Esta concentración de responsables políticos y militares de la oposición no tiene precedentes desde el comienzo del conflicto en 2011 que causó más de 250.000 muertos y el exilio de millones de personas.

Alrededor de 20 miembros de la Coalición Nacional, con sede en Estambul y que aglutina al mayor número de opositores, participarán en las reuniones, que coinciden con la 36 cumbre anual de los seis países del Consejo de Cooperación del Golfo (CCG) prevista a partir del miércoles, también en Riad.

Hisham Marwa, número dos de la Coalición Nacional, no descarta una reunión preparatoria este martes, víspera de los dos días de debates.

Arabia Saudí espera resultados concretos.

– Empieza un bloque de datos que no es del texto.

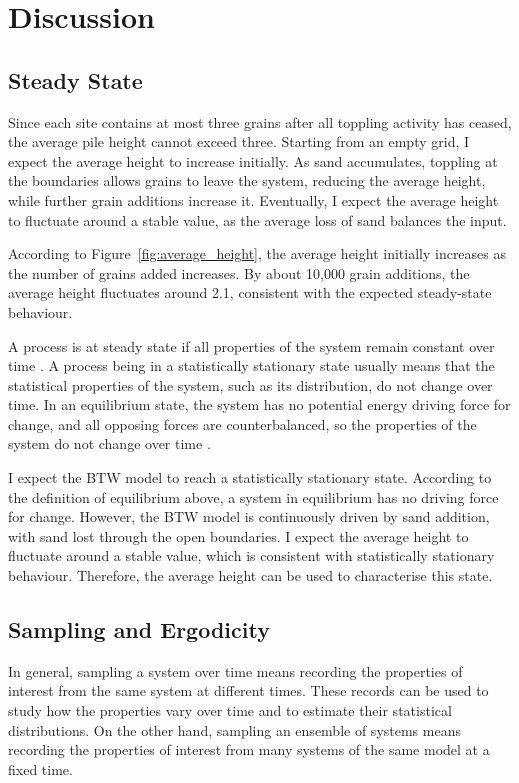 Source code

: \chapter{Discussion}\label{ch: discussion}

\section{Steady State}

Since each site contains at most three grains after all toppling activity has ceased, the average pile height cannot exceed three. Starting from an empty grid, I expect the average height to increase initially. As sand accumulates, toppling at the boundaries allows grains to leave the system, reducing the average height, while further grain additions increase it. Eventually, I expect the average height to fluctuate around a stable value, as the average loss of sand balances the input.

According to Figure~\ref{fig:average_height}, the average height initially increases as the number of grains added increases. By about 10,000 grain additions, the average height fluctuates around 2.1, consistent with the expected steady-state behaviour.

A process is at steady state if all properties of the system remain constant over time \cite{DORAN202581}. A process being in a statistically stationary state usually means that the statistical properties of the system, such as its distribution, do not change over time. In an equilibrium state, the system has no potential energy driving force for change, and all opposing forces are counterbalanced, so the properties of the system do not change over time \cite{DORAN202581}.

I expect the BTW model to reach a statistically stationary state. According to the definition of equilibrium above, a system in equilibrium has no driving force for change. However, the BTW model is continuously driven by sand addition, with sand lost through the open boundaries. I expect the average height to fluctuate around a stable value, which is consistent with statistically stationary behaviour.
Therefore, the average height can be used to characterise this state.

\section{Sampling and Ergodicity}

In general, sampling a system over time means recording the properties of interest from the same system at different times. These records can be used to study how the properties vary over time and to estimate their statistical distributions. On the other hand, sampling an ensemble of systems means recording the properties of interest from many systems of the same model at a fixed time\cite{Frigg_Werndl_2024}.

El reino declaró ofrecer "todas las facilidades posibles" para permitir a la oposición formar "de manera independiente" una plataforma para poder negociar con Damasco.

A mediados de noviembre, representantes de 17 países fijaron en Viena un calendario que prevé un encuentro antes del 1 de enero entre representantes de la oposición siria y del régimen, seguido de un alto el fuego, la formación de un gobierno de transición en seis meses y la celebración de elecciones antes de 18 meses.

La próxima reunión internacional podría tener lugar el 18 de diciembre en Nueva York.

Según Charles Lister, experto que colabora con el Brookings Doha Center, los encuentros de Riad intentarán "establecer una estructura política unificada entre la oposición política reconocida y la armada".

Samir Nashar, miembro de la Coalición Nacional, principal formación de opositores en el exilio, calificó el encuentro de misión "difícil y arriesgada".

El objetivo es lograr "una posición clara y común sobre el futuro de Siria, la transición y Bashar al-Asad", declaró a la AFP.

Pero teme que "algunos participantes próximos a los países que apoyan al régimen de Damasco (...) reclamen el mantenimiento de Bashar durante la transición, lo que podría poner en peligro la reunión".

Varios grupos respaldados por Estados Unidos, Arabia Saudí y Catar exigen la renuncia del presidente Asad, una condición rechazada por Irán y Rusia.

Al mismo tiempo, la oposición, basada en Siria y tolerada por el régimen, afirma que el futuro de Asad debe decidirlo el pueblo sirio.

Haytham Mana, cofundador de la Conferencia del Cairo de opositores sirios del interior y el exterior, afirma que su movimiento se retiró de las conversaciones de Riad debido a la invitación enviada a Ahrar al Sham, aliado a un brazo de al-Qaeda.

Ahrar al Sham, considerado el grupo más poderoso después del EI y de al-Nusra, no quiso decir si había sido invitado.

Mana es "pesimista" sobre los resultados del encuentro y acusa a Riad de querer marginar a los moderados.

El Partido de la Unión Democrática Kurda (PYD) y su brazo armado —las Unidades de Protección del Pueblo Kurdo (YPG)— no han sido invitados. "Haremos como si esta conferencia nunca hubiera existido", advirtió PYD.